Task item
For each line in the records that contains "fieldName", make a copy.

(Data excerpts Opens)

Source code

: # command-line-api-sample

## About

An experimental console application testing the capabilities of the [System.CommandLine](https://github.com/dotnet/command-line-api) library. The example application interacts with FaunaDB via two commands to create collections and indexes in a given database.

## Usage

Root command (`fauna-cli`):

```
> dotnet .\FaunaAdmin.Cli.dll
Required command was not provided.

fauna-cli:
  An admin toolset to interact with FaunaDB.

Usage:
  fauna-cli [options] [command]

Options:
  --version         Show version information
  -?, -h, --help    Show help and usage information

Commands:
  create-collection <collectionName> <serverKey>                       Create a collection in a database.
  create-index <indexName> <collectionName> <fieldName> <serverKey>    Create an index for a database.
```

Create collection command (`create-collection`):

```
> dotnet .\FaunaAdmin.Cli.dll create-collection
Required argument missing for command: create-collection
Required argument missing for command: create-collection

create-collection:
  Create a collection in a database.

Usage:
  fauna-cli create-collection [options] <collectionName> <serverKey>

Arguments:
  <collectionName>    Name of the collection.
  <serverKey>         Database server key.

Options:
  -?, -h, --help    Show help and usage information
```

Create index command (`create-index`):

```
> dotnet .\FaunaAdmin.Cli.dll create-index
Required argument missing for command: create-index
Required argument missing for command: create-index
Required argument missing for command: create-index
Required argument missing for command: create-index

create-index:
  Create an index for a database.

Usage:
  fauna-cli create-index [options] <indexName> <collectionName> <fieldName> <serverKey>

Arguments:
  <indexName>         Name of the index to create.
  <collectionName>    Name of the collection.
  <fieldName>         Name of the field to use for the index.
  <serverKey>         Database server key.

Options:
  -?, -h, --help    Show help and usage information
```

(Data excerpts Closes)

Solution to this problem
  create-index <indexName> <collectionName> <fieldName> <serverKey>    Create an index for a database.
  fauna-cli create-index [options] <indexName> <collectionName> <fieldName> <serverKey>
  <fieldName>         Name of the field to use for the index.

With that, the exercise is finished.